(Collected data entries)
==*==

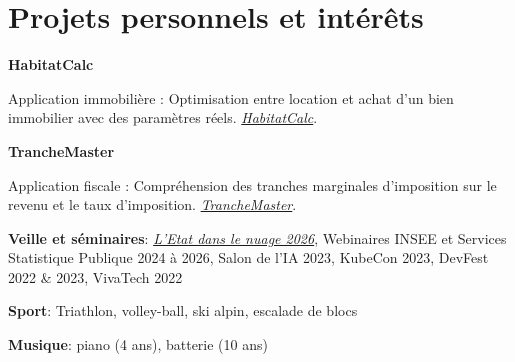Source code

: \documentclass[a4paper,10pt]{article}
\newlength{\spaceItemEnd}\setlength{\spaceItemEnd}{-0.8pt}
\newlength{\spaceSubItem}\setlength{\spaceSubItem}{-4pt}
\newlength{\spaceJobMission}\setlength{\spaceJobMission}{3pt}
\newlength{\spaceProjSec}\setlength{\spaceProjSec}{0.5mm}
\newcommand{\resumeItem}[2]{
  \item\small{
    \textbf{#1}{: #2\vspace{\spaceItemEnd}}
  }
}
\newcommand{\resumeSubItem}[2]{
    \small{\resumeItem{#1}{#2}\vspace{\spaceSubItem}}
	
}
\newcommand{\resumeSubHeadingListStart}{\begin{itemize}[leftmargin=*]}
\newcommand{\resumeSubHeadingListEnd}{\end{itemize}}
\newcommand{\resumeJobMission}[2]{
    \item\small{
        \textbf{#1} \\ 
        \begin{minipage}{0.95\textwidth}
            \small{#2}
        \end{minipage}
    }
    \vspace{\spaceJobMission}
}
\begin{document}
\section{Projets personnels et int\'er\^ets}
\vspace{\spaceProjSec}
\begin{minipage}[t]{0.9865\textwidth}
\resumeSubHeadingListStart

\resumeJobMission    {HabitatCalc}    {Application immobili\`ere : Optimisation entre location et achat d'un bien immobilier avec des param\`etres r\'eels. \href{https://odysseu.github.io/HabitatCalc/}{\textit{HabitatCalc}}.}
\resumeJobMission    {TrancheMaster}    {Application fiscale : Compr\'ehension des tranches marginales d'imposition sur le revenu et le taux d'imposition. \href{https://odysseu.github.io/TrancheMaster/}{\textit{TrancheMaster}}.}
  \resumeSubItem{Veille et s\'eminaires}{\href{https://www.numerique.gouv.fr/agenda/etat-dans-le-nuage-2026/}{\textit{L'Etat dans le nuage 2026}}, Webinaires INSEE et Services Statistique Publique 2024 \`a 2026, Salon de l'IA 2023, KubeCon 2023, DevFest 2022 \& 2023, VivaTech 2022}
  \resumeSubItem{Sport}{Triathlon, volley-ball, ski alpin, escalade de blocs}
  \resumeSubItem{Musique}{piano (4 ans), batterie (10 ans)}
\resumeSubHeadingListEnd
\end{minipage}


\end{document}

==*==

Report how many lines of the entries include the word "textwidth", and let the number stand alone.

2